For my own part I thought fifteen paces much too near. Misgivings had begun to beset me.
"What if you miss him, Tom?" I said.
"I shan't miss him," he declared firmly.
"But, Tom, what if you only wounded him and he came rushing straight at us?"
"Oh, I'll fix him!" Tom exclaimed. But I had become very apprehensive; and at last, Tom helped me to bring cedar rails and posts from a fence near by to construct a kind of fortress round the sleigh. We set the posts in the hard snow and made a fence, six rails high—to protect ourselves. Even then I was afraid it might jump the fence.
"He won't jump much with seven buckshot and a ball in him!" said Tom.
We left the empty sleigh there for three nights in succession; and every morning Tom came over to tell me that the lamb had been taken.
"The plan works just as old Hughy told me it would," he said; "but I've got only one lamb more, so we'll have to watch to-night. Don't tell anybody, but about bedtime you come over." Tom was full of eagerness.
I was in a feverish state of mind all day, especially as night drew on. If I had not been ashamed to fail Tom, I think I should have backed out. At eight o'clock I pretended to start for bed; then, stealing out at the back door, I hurried across the fields to the Edwards place. A new moon was shining faintly over the woods in the west.
Tom was in the wood-house, loading the gun, an old army rifle, bored out for shot. "I've got in six fingers of powder," he whispered.
We took a buffalo skin and a horse blanket from the stable, and armed with the gun, and an axe besides, proceeded cautiously out to the sleigh. Tom had laid the dead lamb on the knoll.
Climbing over the fence, we ensconced ourselves in the old sleigh. It was a chilly night, with gusts of wind from the northwest. We laid the axe where it would be at hand in case of need; and Tom trained the gun across the fence rail in the direction of the knoll.
"Like's not he won't come till toward morning," he whispered; "but we must stay awake and keep listening for him. Don't you go to sleep."
I thought that sleep was the last thing I was likely to be guilty of. I wished myself at home.

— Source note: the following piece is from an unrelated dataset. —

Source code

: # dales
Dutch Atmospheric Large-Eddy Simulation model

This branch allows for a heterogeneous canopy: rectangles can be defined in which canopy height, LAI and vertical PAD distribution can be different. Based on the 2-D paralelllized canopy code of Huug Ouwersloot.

The tales I had heard of the voracity and fierceness of the striped catamount were made much more terrible by the darkness. My position was so cramped and the old sleigh so hard that I had to squirm occasionally; but every time I did so, Tom whispered:
"Sh! Don't rattle round. He may hear us."
An hour or two, which seemed ages long, dragged by; the crescent moon sank behind the tree-tops and die night darkened. At last, in spite of myself, I grew drowsy, but every few moments I started broad awake and clutched the handle of the axe. Several times Tom whispered:
"I believe you're asleep."
"I'm not!" I protested.
"Well, you jump as if you were," he retorted.

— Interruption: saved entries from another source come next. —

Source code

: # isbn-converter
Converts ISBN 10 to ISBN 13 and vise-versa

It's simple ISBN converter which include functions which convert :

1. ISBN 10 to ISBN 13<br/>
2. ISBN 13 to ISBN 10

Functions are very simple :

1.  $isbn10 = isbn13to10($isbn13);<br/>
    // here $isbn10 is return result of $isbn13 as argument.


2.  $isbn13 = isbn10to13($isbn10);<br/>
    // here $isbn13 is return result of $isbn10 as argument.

By and by Tom himself started spasmodically, and I accused him of having slept; but he denied it in a most positive whisper. Suddenly, in an interval between two naps, I heard a sound different from the soughing of the wind, a sound like claws or toenails scratching on the snow crust. It came from the direction of the knoll, or beyond it.
"Tom, Tom, he's coming!" I whispered.
Tom, starting up from a nap, gripped the gunstock. "Yes, siree," he said. "He is." He cocked the gun, and the barrel squeaked faintly on the rail. "By jinks, I see him!"
I, too, discerned a shadowy, dark object at the top of the snow-crusted knoll. Tom was twisting round to get aim across the rail—and the next instant both of us were nearly kicked out of the sleigh by the recoil of the greatly overloaded gun. We both scrambled to our feet, for we heard an ugly snarl. I think the animal leaped upward; I was sure I saw something big and black rise six feet in the air, as if it were coming straight for the sleigh!
The instinct of self-preservation is a strong one. The first thing I realized I was over the fence rails, on the side toward the Edwards barn, running for dear life on the snow crust—and Tom was close behind me! We never stopped, even to look back, till we were at the barn and round the farther corner of it. There we pulled up to catch our breath. Nothing was pursuing us, nor could we hear anything.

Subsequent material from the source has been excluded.